Landgraf: Auf jeden Fall! Als Programmierer braucht man viel Disziplin, man muss motiviert sein, weil es am Ende doch sehr viel mit Handwerk zu tun hat. Wenn man ein lustiges Spiel programmiert oder gerade einen besonders guten Algorithmus ausprobiert, dann ist man sehr viel motivierter. Wenn ich mir die heutigen Spiele angucke, dann kann ich mir gut vorstellen, dass es Spaß macht, so etwas zu programmieren. "Sex Games" war allerdings technisch gesehen ganz klar eines der einfacheren Spiele, die wir geschrieben haben. Ich glaube, ich habe eine Woche für die Programmierung gebraucht. Dann haben wir noch mal drei oder vier Wochen lang immer mal abends an der Grafik rumgemalt. Es sind ja nur Bilder, die übereinander gelegt werden. Wirklich nichts Besonderes.
Frage: Trotzdem kennt das Spiel fast jeder.
Landgraf: Ja, stimmt. Es hat mir ziemlichen Ruhm eingebracht. In meiner Bundeswehrzeit, also zwei, drei Jahre später, war ich sehr beliebt. Und selbst heute werde ich noch gelegentlich darauf angesprochen. "Sex Games" ist in der damaligen Raubkopierszene rumgegangen wie der Blitz, weil es unglaublich lustig und scharf war.
Frage: Viele Leute haben ihre Joysticks ruiniert beim Rütteln. Ist dir das auch passiert?

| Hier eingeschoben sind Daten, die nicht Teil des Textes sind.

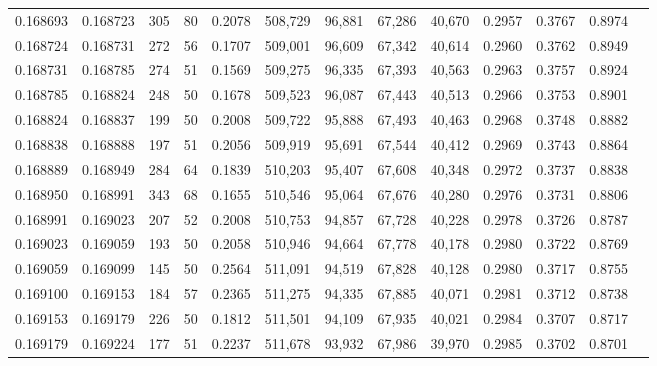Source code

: \begin{tabular}{rrrrrrrrrrrrr}
0.168693 & 0.168723 &   305 &  80 &                                     0.2078 & 508,729 &  96,881 &  67,286 &  40,670 & 0.2957 & 0.3767 & 0.8974 \\
0.168724 & 0.168731 &   272 &  56 &                                     0.1707 & 509,001 &  96,609 &  67,342 &  40,614 & 0.2960 & 0.3762 & 0.8949 \\
0.168731 & 0.168785 &   274 &  51 &                                     0.1569 & 509,275 &  96,335 &  67,393 &  40,563 & 0.2963 & 0.3757 & 0.8924 \\
0.168785 & 0.168824 &   248 &  50 &                                     0.1678 & 509,523 &  96,087 &  67,443 &  40,513 & 0.2966 & 0.3753 & 0.8901 \\
0.168824 & 0.168837 &   199 &  50 &                                     0.2008 & 509,722 &  95,888 &  67,493 &  40,463 & 0.2968 & 0.3748 & 0.8882 \\
0.168838 & 0.168888 &   197 &  51 &                                     0.2056 & 509,919 &  95,691 &  67,544 &  40,412 & 0.2969 & 0.3743 & 0.8864 \\
0.168889 & 0.168949 &   284 &  64 &                                     0.1839 & 510,203 &  95,407 &  67,608 &  40,348 & 0.2972 & 0.3737 & 0.8838 \\
0.168950 & 0.168991 &   343 &  68 &                                     0.1655 & 510,546 &  95,064 &  67,676 &  40,280 & 0.2976 & 0.3731 & 0.8806 \\
0.168991 & 0.169023 &   207 &  52 &                                     0.2008 & 510,753 &  94,857 &  67,728 &  40,228 & 0.2978 & 0.3726 & 0.8787 \\
0.169023 & 0.169059 &   193 &  50 &                                     0.2058 & 510,946 &  94,664 &  67,778 &  40,178 & 0.2980 & 0.3722 & 0.8769 \\
0.169059 & 0.169099 &   145 &  50 &                                     0.2564 & 511,091 &  94,519 &  67,828 &  40,128 & 0.2980 & 0.3717 & 0.8755 \\
0.169100 & 0.169153 &   184 &  57 &                                     0.2365 & 511,275 &  94,335 &  67,885 &  40,071 & 0.2981 & 0.3712 & 0.8738 \\
0.169153 & 0.169179 &   226 &  50 &                                     0.1812 & 511,501 &  94,109 &  67,935 &  40,021 & 0.2984 & 0.3707 & 0.8717 \\
0.169179 & 0.169224 &   177 &  51 &                                     0.2237 & 511,678 &  93,932 &  67,986 &  39,970 & 0.2985 & 0.3702 & 0.8701 \\

\end{tabular}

Landgraf: Beim Testen habe ich ihn nicht kaputt gemacht. Aber bei der Bundeswehr haben wir mal eine Runde gespielt, und am nächsten Morgen war der Joystick hin. Aber das hatte wohl eher was mit dem Alkohol zu tun.
Frage: Spielst du heute noch Videospiele?
Landgraf: Ja, schon. Zurzeit spiele ich sehr viel "World Of Warcraft".
Frage: Gibt es da auch Sex?
Landgraf: Nein, ich glaube, das wird explizit ausgeblendet. Obwohl jetzt zwei Gilden-Mitglieder von mir heiraten wollen. Aber ob die dann auch Sex haben werden ...
Frage: Hast du die Aufregung um die "Hot Coffee"-Mod für "GTA" mitbekommen?
Landgraf: Nein, aber ich habe damals selbst eine Abmahnung bekommen von der Stelle für jugendgefährdende Schriften. Das war Jahre später, da war der 64er gar nicht mehr angesagt. Ganz formell per Brief von der Behörde wurde ich informiert, dass das Spiel "Sex Games" jetzt auf der Liste der jugendgefährdenden Schriften steht.
Frage: Aber eine Strafe musstest du nicht zahlen?
Landgraf: Nein, nein, es ist ja nicht verboten, so was zu machen, es ist nur verboten, das an die falschen Leute rauszugeben. Viel später habe ich noch mal einen Brief von der Polizei bekommen. Die hatten einen Raubkopierer hochgenommen, und ich als Geschädigter sollte mich dazu äußern. Davon habe ich aber abgesehen, ein finanzielles Interesse hatte ich ja sowieso nie.